Per almeno tre settimane migliaia di italiani hanno potuto vedere in Tv la Coppa d’Africa, la competizione calcistica del continente africano che non manca di richiamare appassionati del mondo del pallone. Questa volta, grazie ai diritti acquisiti dall’emittente Sportitalia, le partite sono state trasmesse in chiaro e gli ascolti hanno segnato veri e propri record.
Si è così aperta una finestra privilegiata su un continente tanto vicino quanto, almeno ai nostri occhi, misterioso. Le differenti coreografie sugli spalti, i diversi modi di celebrare un gol o una vittoria, le peculiarità delle varie scuole calcistiche, hanno offerto uno spaccato del variegato mondo africano. La Coppa dunque ha rappresentato un modo per l’Africa di farsi conoscere e, al tempo stesso, ha dato modo agli stessi africani di vedersi in modo diverso: festanti sugli spalti, uniti in campo, lontano dalle tante guerre locali e tribali che flagellano molti angoli del continente.

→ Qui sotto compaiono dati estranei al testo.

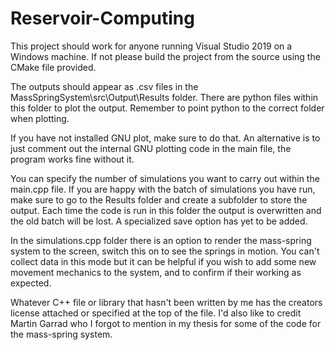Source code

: # Reservoir-Computing
This project should work for anyone running Visual Studio 2019 on a Windows machine. If not please build the project from the source using the CMake file provided.

The outputs should appear as .csv files in the MassSpringSystem\src\Output\Results folder. There are python files within this folder to plot the output.
Remember to point python to the correct folder when plotting.

If you have not installed GNU plot, make sure to do that. An alternative is to just comment out the internal GNU plotting code in the main file, the program works fine without it.

You can specify the number of simulations you want to carry out within the main.cpp file. If you are happy with the batch of simulations you have run, make sure to go to the Results folder and create a subfolder to store the output. Each time the code is run in this folder the output is overwritten and the old batch will be lost. A specialized save option has yet to be added.

In the simulations.cpp folder there is an option to render the mass-spring system to the screen, switch this on to see the springs in motion. You can't collect data in this mode but it can be helpful if you wish to add some new movement mechanics to the system, and to confirm if their working as expected.

Whatever C++ file or library that hasn't been written by me has the creators license attached or specified at the top of the file. I'd also like to credit Martin Garrad who I forgot to mention in my thesis for some of the code for the mass-spring system.

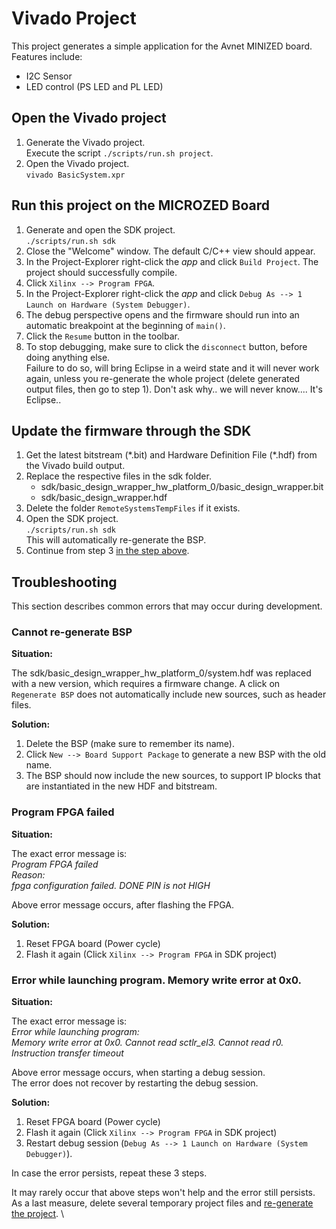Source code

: # Vivado Project

This project generates a simple application for the Avnet MINIZED board. \
Features include:

- I2C Sensor
- LED control (PS LED and PL LED)

## Open the Vivado project

1. Generate the Vivado project. \
   Execute the script `./scripts/run.sh project`.
2. Open the Vivado project. \
   `vivado BasicSystem.xpr`

## Run this project on the MICROZED Board

1. Generate and open the SDK project. \
   `./scripts/run.sh sdk`
2. Close the "Welcome" window. The default C/C++ view should appear.
3. In the Project-Explorer right-click the *app* and click `Build Project`. The project should successfully compile.
4. Click `Xilinx --> Program FPGA`.
5. In the Project-Explorer right-click the *app* and click `Debug As --> 1 Launch on Hardware (System Debugger)`.
6. The debug perspective opens and the firmware should run into an automatic breakpoint at the beginning of `main()`.
7. Click the `Resume` button in the toolbar.
8. To stop debugging, make sure to click the `disconnect` button, before doing anything else. \
Failure to do so, will bring Eclipse in a weird state and it will never work again, unless you re-generate the whole project (delete generated output files, then go to step 1). Don't ask why.. we will never know.... It's Eclipse..

## Update the firmware through the SDK

1. Get the latest bitstream (\*.bit) and Hardware Definition File (\*.hdf) from the Vivado build output.
2. Replace the respective files in the sdk folder.
   - sdk/basic_design_wrapper_hw_platform_0/basic_design_wrapper.bit
   - sdk/basic_design_wrapper.hdf
3. Delete the folder `RemoteSystemsTempFiles` if it exists.
4. Open the SDK project. \
   `./scripts/run.sh sdk` \
   This will automatically re-generate the BSP.
5. Continue from step 3 [in the step above](#run-this-project-on-the-microzed-board).

## Troubleshooting

This section describes common errors that may occur during development.

### Cannot re-generate BSP

**Situation:**

The sdk/basic_design_wrapper_hw_platform_0/system.hdf was replaced with a new version, which requires a firmware change. A click on `Regenerate BSP` does not automatically include new sources, such as header files.

**Solution:**

1. Delete the BSP (make sure to remember its name).
2. Click `New --> Board Support Package` to generate a new BSP with the old name.
3. The BSP should now include the new sources, to support IP blocks that are instantiated in the new HDF and bitstream.

### Program FPGA failed

**Situation:**

The exact error message is: \
_Program FPGA failed \
   Reason: \
   fpga configuration failed. DONE PIN is not HIGH_

Above error message occurs, after flashing the FPGA.

**Solution:**

1. Reset FPGA board (Power cycle)
2. Flash it again (Click `Xilinx --> Program FPGA` in SDK project)

### Error while launching program. Memory write error at 0x0.

**Situation:**

The exact error message is: \
_Error while launching program: \
Memory write error at 0x0. Cannot read sctlr_el3. Cannot read r0. Instruction transfer timeout_

Above error message occurs, when starting a debug session. \
The error does not recover by restarting the debug session.

**Solution:**

1. Reset FPGA board (Power cycle)
2. Flash it again (Click `Xilinx --> Program FPGA` in SDK project)
3. Restart debug session (`Debug As --> 1 Launch on Hardware (System Debugger)`).

In case the error persists, repeat these 3 steps.

It may rarely occur that above steps won't help and the error still persists. \
As a last measure, delete several temporary project files and [re-generate the project](#run-this-project-on-the-microzed-board). \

La Costa d’Avorio, Paese ospitante e nazionale vincitrice della Coppa, ha legittimato il suo ruolo di “tigre africana” dall’economia con due punti percentuali di crescita, sfoggiando stadi nuovi e infrastrutture all’avanguardia. Un riscatto per una nazione da sempre considerata come tra le più sviluppate e stabili del continente ma caduta, agli albori del nuovo secolo, nella spirale di una drammatica guerra civile. Ma anche tanti altri Paesi hanno potuto mostrare il proprio volto migliore. Come ad esempio la Repubblica Democratica del Congo, per tre settimane tornata unita grazie a una nazionale che dopo tanto tempo è riuscita ad affacciarsi in semifinale tra le grandi del continente. O come Capo Verde, piccolo Stato insulare capace di spingersi fino ai quarti e sconosciuto a molti tifosi europei che hanno seguito la competizione.

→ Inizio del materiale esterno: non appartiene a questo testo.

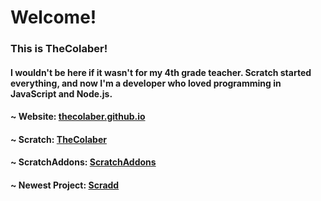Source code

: # Welcome!
### This is TheColaber!

#### I wouldn't be here if it wasn't for my 4th grade teacher. Scratch started everything, and now I'm a developer who loved programming in JavaScript and Node.js.

#### ~ Website: [thecolaber.github.io](https://thecolaber.github.io)
#### ~ Scratch: [TheColaber](https://scratch.mit.edu/users/TheColaber)
#### ~ ScratchAddons: [ScratchAddons](https://scratchaddons.com)
#### ~ Newest Project: [Scradd](https://github.com/scratchaddons-community/Scradd)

Giusto obiettare contro i tanti mali del calcio moderno, caratterizzato da una veloce corsa verso un business non sempre conciliante con i valori dello sport. Ad oggi però, è proprio il calcio forse l’unico grande palcoscenico capace di far vedere il mondo in una chiave diversa rispetto ai disastri odierni. La Coppa è stata una festa non destinata a una fugace distrazione dal presente, ma a una diversa immaginazione del futuro. Con una vasta platea internazionale che ha potuto osservare come, anche in questo continente, un po’ di normalità è possibile.